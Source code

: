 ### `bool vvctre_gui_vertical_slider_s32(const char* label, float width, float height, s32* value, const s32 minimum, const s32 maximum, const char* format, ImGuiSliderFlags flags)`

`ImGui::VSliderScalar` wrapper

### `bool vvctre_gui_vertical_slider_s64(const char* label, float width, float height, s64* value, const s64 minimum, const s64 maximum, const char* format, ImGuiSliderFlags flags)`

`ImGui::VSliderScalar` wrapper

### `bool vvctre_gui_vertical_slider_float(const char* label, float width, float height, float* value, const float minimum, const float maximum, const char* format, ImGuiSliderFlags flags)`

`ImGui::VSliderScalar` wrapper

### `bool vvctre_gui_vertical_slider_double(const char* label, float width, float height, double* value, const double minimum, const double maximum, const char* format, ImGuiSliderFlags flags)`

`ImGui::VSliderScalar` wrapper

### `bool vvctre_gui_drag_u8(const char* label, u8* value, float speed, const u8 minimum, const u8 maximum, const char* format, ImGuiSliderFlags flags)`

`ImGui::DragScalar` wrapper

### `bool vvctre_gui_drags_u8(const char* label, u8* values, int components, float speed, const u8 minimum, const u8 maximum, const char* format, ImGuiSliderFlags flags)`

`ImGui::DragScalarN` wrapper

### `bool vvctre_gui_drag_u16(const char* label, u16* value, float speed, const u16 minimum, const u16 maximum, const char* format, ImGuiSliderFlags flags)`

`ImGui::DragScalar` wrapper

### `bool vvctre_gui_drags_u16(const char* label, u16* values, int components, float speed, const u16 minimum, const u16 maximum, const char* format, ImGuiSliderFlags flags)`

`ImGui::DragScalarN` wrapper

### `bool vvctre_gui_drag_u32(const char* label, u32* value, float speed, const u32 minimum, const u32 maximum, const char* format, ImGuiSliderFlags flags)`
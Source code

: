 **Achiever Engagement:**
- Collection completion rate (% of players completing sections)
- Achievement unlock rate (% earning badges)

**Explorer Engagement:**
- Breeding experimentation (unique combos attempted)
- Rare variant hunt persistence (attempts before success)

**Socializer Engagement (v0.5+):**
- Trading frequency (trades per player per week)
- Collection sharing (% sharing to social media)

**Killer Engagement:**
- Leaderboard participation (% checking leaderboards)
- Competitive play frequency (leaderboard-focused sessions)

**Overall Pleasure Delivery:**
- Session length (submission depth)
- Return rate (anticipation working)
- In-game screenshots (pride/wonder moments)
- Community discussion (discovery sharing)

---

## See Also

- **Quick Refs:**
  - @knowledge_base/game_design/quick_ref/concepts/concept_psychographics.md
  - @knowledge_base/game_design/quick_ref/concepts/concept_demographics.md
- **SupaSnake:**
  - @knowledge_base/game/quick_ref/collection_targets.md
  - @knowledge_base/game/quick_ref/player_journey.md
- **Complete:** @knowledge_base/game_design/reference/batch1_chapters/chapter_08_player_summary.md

**Work instructions**
Restate the line containing "## See Also" and every remaining line of the records word for word. Add nothing.

**Finished exercise**
## See Also

- **Quick Refs:**
  - @knowledge_base/game_design/quick_ref/concepts/concept_psychographics.md
  - @knowledge_base/game_design/quick_ref/concepts/concept_demographics.md
- **SupaSnake:**
  - @knowledge_base/game/quick_ref/collection_targets.md
  - @knowledge_base/game/quick_ref/player_journey.md
- **Complete:** @knowledge_base/game_design/reference/batch1_chapters/chapter_08_player_summary.md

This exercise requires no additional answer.